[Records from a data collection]
%%
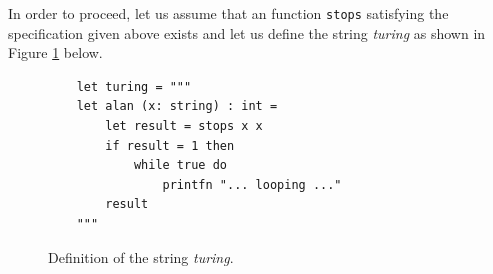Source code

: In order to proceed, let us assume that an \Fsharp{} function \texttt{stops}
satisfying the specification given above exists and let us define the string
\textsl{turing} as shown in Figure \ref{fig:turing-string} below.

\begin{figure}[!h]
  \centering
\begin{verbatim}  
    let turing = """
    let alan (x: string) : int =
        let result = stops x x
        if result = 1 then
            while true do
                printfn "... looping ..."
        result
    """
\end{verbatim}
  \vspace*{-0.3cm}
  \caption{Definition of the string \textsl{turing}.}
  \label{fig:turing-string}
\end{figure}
%%
%%
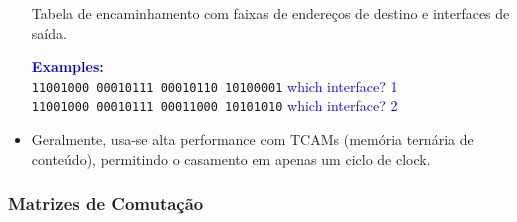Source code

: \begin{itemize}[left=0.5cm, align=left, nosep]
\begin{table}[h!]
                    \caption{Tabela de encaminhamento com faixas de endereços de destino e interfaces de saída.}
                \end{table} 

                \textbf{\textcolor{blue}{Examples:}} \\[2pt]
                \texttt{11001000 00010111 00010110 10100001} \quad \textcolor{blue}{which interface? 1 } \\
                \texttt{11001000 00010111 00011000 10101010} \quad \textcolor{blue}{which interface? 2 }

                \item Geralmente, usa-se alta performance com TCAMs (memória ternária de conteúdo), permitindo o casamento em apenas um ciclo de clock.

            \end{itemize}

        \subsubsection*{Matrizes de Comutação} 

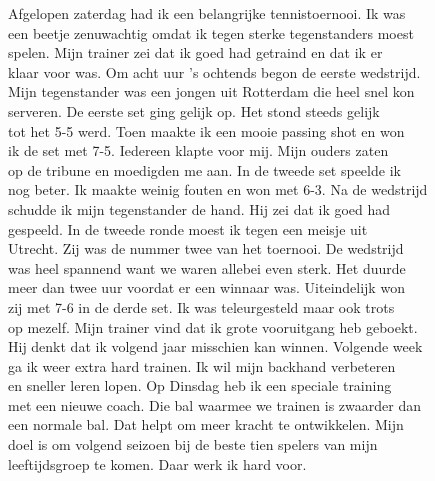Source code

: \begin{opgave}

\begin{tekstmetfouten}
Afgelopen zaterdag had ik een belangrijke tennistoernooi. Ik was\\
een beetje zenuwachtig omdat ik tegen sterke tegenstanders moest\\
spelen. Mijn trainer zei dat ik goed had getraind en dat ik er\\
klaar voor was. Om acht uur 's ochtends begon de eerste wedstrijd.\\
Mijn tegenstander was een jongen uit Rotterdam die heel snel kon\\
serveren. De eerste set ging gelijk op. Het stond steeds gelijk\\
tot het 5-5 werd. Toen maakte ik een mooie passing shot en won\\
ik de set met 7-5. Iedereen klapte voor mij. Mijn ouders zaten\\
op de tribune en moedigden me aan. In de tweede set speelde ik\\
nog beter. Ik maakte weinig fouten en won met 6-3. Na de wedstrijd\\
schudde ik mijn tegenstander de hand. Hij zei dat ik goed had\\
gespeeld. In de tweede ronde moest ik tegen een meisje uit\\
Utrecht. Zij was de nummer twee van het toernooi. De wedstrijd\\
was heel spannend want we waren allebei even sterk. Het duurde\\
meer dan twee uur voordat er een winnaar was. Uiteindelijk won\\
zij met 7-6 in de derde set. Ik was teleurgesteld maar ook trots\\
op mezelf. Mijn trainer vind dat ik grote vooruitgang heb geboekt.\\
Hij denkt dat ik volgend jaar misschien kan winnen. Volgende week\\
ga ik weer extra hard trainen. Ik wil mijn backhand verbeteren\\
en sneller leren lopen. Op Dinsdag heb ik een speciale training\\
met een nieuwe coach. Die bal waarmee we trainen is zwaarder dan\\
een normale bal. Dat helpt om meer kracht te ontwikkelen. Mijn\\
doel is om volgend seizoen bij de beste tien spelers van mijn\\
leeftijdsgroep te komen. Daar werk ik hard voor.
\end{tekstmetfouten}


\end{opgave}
%%
What to do: Looking at the entries above, can you reproduce exactly the lines from the one that holds "Utrecht. Zij was" through the one that holds "een normale bal.", and only those?

Answer section:
Utrecht. Zij was de nummer twee van het toernooi. De wedstrijd\\
was heel spannend want we waren allebei even sterk. Het duurde\\
meer dan twee uur voordat er een winnaar was. Uiteindelijk won\\
zij met 7-6 in de derde set. Ik was teleurgesteld maar ook trots\\
op mezelf. Mijn trainer vind dat ik grote vooruitgang heb geboekt.\\
Hij denkt dat ik volgend jaar misschien kan winnen. Volgende week\\
ga ik weer extra hard trainen. Ik wil mijn backhand verbeteren\\
en sneller leren lopen. Op Dinsdag heb ik een speciale training\\
met een nieuwe coach. Die bal waarmee we trainen is zwaarder dan\\
een normale bal. Dat helpt om meer kracht te ontwikkelen. Mijn\\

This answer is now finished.